(Record extracts Opens)
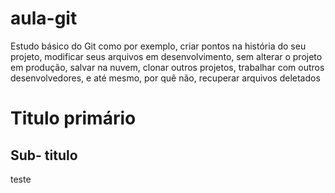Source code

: # aula-git
Estudo básico do Git como por exemplo, criar pontos na história do seu projeto, modificar seus arquivos em desenvolvimento, sem alterar o projeto em produção, salvar na nuvem, clonar outros projetos, trabalhar com outros desenvolvedores, e até mesmo, por quê não, recuperar arquivos deletados

# Titulo primário 
## Sub- titulo
teste 
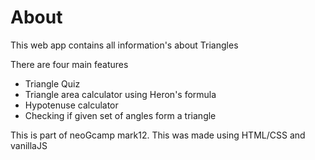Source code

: # About
This web app contains all information's about Triangles

There are four main features
- Triangle Quiz
- Triangle area calculator using Heron's formula
- Hypotenuse calculator
- Checking if given set of angles form a triangle

This is part of neoGcamp mark12. This was made using HTML/CSS and vanillaJS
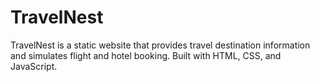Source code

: # TravelNest
TravelNest is a static website that provides travel destination information and simulates flight and hotel booking. Built with HTML, CSS, and JavaScript.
(Record extracts Closes)
_Your objective_: For this answer, return word for word the lines from the first line of the records through the line containing "This web app". Omit the pictures.

_Written answer_:
Source code

: # aula-git
Estudo básico do Git como por exemplo, criar pontos na história do seu projeto, modificar seus arquivos em desenvolvimento, sem alterar o projeto em produção, salvar na nuvem, clonar outros projetos, trabalhar com outros desenvolvedores, e até mesmo, por quê não, recuperar arquivos deletados

# Titulo primário 
## Sub- titulo
teste 
Source code

: # About
This web app contains all information's about Triangles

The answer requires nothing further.